The 6-foot-4 right-hander doesn’t overpower hitters with velocity or plus movement, instead relying on sequencing and attacking hitters by constantly pounding the strike zone. That’s not the usual recipe for a young starter in 2026 -- just look who was opposite the Cardinals on Monday afternoon.
But for McGreevy, it’s been working.
Tuesday night’s 6-0 loss to the first-place Brewers at American Family Field was the first time it didn’t this season, though. McGreevy allowed seven hits and a season-high five runs despite striking out six batters, tied for the second most he’s had this year.
To put into perspective just how good McGreevy’s been, he entered Tuesday allowing two earned runs or fewer in seven of his 10 starts this season.

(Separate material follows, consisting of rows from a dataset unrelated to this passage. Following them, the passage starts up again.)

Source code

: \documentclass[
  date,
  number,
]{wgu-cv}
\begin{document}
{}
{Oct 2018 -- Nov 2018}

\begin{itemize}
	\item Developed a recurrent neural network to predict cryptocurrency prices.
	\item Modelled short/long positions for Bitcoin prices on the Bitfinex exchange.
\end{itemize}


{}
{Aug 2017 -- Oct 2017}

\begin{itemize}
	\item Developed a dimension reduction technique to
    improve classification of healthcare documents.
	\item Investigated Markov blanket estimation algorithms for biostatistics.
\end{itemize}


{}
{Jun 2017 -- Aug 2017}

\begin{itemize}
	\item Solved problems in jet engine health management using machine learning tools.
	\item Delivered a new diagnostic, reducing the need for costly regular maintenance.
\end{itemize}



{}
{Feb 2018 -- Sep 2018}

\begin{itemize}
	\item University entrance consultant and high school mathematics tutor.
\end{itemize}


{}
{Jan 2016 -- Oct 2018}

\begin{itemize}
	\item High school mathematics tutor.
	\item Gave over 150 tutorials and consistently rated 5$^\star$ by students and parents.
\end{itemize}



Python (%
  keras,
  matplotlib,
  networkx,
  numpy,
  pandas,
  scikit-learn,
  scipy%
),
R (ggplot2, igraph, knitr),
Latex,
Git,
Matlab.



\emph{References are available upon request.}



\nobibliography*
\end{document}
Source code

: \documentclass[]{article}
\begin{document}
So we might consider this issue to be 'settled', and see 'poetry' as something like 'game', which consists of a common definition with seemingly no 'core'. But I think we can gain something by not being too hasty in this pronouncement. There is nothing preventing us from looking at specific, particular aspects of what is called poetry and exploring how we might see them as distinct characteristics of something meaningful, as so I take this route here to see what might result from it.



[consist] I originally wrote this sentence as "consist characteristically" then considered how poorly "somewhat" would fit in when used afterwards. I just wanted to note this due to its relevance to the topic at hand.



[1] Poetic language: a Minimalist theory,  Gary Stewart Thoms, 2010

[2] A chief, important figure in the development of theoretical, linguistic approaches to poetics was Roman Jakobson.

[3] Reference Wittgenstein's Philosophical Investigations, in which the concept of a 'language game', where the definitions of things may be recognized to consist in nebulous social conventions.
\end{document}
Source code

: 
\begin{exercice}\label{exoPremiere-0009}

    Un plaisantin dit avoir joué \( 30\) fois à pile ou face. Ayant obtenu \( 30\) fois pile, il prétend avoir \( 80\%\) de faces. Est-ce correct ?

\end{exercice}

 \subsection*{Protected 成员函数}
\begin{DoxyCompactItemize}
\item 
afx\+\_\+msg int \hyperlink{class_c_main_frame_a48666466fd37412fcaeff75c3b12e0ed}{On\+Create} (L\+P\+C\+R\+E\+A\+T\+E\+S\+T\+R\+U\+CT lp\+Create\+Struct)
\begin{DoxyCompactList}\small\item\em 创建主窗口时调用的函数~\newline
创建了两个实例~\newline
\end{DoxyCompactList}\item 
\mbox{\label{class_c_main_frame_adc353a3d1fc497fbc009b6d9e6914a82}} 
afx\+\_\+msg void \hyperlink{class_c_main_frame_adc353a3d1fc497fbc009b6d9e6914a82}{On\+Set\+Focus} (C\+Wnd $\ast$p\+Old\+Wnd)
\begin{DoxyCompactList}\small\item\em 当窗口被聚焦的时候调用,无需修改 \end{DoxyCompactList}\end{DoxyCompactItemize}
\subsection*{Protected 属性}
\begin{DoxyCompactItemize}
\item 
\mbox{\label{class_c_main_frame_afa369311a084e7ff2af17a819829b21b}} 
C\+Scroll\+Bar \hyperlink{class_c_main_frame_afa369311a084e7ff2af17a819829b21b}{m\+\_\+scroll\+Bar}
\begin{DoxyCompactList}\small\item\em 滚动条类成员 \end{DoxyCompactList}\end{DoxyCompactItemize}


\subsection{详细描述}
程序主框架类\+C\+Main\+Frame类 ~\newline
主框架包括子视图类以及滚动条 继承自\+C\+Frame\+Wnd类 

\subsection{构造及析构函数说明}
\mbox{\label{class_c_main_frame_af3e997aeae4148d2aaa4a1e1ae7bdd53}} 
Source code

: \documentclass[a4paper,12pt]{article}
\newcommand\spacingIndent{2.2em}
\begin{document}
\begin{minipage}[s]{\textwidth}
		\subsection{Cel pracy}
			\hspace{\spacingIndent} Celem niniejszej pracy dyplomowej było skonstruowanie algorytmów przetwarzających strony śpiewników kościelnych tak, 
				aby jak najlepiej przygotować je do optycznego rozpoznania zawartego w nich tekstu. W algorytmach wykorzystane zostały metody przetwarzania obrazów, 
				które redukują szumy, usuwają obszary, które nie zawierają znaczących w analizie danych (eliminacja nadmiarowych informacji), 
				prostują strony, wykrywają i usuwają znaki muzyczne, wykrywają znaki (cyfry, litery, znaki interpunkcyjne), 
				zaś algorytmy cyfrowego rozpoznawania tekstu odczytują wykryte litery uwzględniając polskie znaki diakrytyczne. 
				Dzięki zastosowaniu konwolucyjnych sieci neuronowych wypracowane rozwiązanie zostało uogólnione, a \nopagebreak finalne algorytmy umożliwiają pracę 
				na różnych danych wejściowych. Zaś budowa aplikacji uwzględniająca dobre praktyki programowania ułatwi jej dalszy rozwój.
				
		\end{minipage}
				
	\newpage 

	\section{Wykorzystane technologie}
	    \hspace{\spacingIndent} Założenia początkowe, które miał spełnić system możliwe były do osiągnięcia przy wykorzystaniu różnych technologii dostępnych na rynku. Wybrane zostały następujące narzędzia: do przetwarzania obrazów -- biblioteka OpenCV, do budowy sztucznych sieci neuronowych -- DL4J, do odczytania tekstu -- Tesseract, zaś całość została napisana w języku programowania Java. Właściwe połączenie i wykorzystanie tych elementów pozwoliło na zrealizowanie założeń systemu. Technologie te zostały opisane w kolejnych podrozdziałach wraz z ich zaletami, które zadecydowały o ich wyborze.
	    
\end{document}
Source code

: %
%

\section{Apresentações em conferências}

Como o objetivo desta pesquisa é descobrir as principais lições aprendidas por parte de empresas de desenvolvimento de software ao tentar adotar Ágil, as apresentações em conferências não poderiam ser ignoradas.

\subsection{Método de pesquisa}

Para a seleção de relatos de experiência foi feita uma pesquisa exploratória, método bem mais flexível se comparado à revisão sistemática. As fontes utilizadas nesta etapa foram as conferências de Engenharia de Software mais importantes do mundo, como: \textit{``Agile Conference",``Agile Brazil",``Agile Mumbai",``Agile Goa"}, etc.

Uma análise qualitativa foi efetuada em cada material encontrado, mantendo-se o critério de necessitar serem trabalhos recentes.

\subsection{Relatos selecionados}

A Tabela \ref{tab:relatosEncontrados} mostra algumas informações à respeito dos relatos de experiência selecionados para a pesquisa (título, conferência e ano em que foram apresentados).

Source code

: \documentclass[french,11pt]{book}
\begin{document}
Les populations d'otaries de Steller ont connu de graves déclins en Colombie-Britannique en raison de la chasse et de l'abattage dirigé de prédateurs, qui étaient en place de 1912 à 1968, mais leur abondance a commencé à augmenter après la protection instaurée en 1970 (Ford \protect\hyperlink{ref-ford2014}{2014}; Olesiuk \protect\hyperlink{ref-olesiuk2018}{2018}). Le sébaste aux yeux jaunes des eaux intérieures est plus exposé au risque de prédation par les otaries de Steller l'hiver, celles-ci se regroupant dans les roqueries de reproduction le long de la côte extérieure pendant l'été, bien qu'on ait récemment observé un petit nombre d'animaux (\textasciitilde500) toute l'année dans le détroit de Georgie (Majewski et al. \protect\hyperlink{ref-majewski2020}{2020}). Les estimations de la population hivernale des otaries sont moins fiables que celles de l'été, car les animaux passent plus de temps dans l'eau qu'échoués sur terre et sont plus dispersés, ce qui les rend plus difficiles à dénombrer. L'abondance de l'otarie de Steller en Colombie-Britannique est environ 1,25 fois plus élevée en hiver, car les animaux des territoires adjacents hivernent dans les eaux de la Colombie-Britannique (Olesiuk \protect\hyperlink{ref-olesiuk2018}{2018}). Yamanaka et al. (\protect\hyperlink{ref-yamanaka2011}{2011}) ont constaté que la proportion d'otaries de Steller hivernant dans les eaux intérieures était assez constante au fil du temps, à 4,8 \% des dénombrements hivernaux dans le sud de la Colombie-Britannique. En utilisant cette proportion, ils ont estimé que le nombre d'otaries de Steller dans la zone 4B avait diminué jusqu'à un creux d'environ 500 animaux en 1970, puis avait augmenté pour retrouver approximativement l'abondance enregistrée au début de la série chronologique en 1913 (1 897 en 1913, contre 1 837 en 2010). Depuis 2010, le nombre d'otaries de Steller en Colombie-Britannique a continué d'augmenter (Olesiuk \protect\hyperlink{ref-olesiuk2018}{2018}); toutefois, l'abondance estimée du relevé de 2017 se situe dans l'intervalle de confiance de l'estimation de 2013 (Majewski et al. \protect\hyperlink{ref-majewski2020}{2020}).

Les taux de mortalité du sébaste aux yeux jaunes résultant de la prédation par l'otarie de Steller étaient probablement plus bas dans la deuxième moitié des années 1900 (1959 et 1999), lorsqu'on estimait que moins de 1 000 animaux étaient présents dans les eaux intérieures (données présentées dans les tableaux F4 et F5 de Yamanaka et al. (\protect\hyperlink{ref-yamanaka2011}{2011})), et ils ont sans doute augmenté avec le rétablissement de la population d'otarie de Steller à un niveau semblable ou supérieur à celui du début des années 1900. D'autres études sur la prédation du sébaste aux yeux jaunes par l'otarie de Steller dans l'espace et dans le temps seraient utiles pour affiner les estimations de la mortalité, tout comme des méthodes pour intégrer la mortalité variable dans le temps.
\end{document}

He had allowed more than five hits in only two of those outings and had gotten outs in the sixth inning in all but three.
What’s potentially worrying, however, is that analytics tell a little bit of a different story. His Baseball Savant page isn’t the color scheme usually associated with pitchers who have a 2.98 ERA. His expected ERA (xERA) was 5.84 entering Tuesday night, is dark blue, in the 9th percentile of all pitchers. McGreevy’s expected batting average (.296, 4th percentile), whiff rate (19.4%, 13th percentile), barrel percentage (10.0%, 17th percentile) and chase percentage (28.4%, 35th percentile) are also well below average.
So how has he been so effective?
Execution and pitch mix. Hitting your spots with a seven-pitch arsenal (four-seam fastball, cutter, changeup, sinker, curveball, sweeper and slider) can keep the best of hitters guessing both location and speed. You don’t need high-end velocity for that (9th percentile in fastball velocity, 90.9 mph).
Where it went wrong for McGreevy on Tuesday night was a combination of a rare lack of execution -- and inexperience.
The most telling was his best pitch, his sinker, not generating what it needed to get McGreevy out of situations with runners on base. His sinker was down -3 inches on its horizontal break compared to his season average (12), which left him vulnerable to a hitter like William Contreras, who crushed a two-run double with the bases loaded to chase the 25-year-old from the game.
“It’s not that I want that sinker back to Contreras in that fifth inning, but I think if the shape is normal, how I normally throw my sinker and how it normally is, that’s a groundball double play, take two [outs] for one [run],” McGreevy said. “But I just have to be better. … I was committed with the changeup, but it was one of those days where it was moving a little bit differently.”
That’s what led McGreevy into rare command issues. He’s elite at not walking hitters (92nd percentile), so back-to-back walks after a leadoff double to start the fifth inning was proof his pitches weren’t moving how he thought they should.
“ .. It was one of those days where it was moving a little bit differently,” McGreevy said. “I need to be better and know that I need to start that a little higher, to get a swing at least. Just these last two starts, I think I’m always going to think the process is good. I got six strikeouts which is great, I thought I executed well with two strikes, but I can’t keep shooting myself in the foot like that.”
McGreevy said he will stick by his sinker against right-handed hitters, even if they are sitting on it, but that may require throwing more changeups, curveballs and four-seamers in those situations to keep opposing hitters off of it, which McGreevy is working on.
Tuesday night was only McGreevy’s 30th career start. He’s still figuring out his pitch mix, what to do when his A-Game stuff isn’t there and how to go through a Major League lineup for a third time. But he’s digesting it all, and understanding what it takes to last as a big leaguer. That’s why he’s been so good.
“I think being a professional and trying to be a good starter in this league, I have to understand the shape is what it is today, let’s maybe bank on something different here,” McGreevy said. “Maybe go for the sweeper, that’s what we got [Contreras to swing through twice during] the second time through. Chop it up to a learning lesson, you know. If you can’t take anything away, then it’s really a loss today.”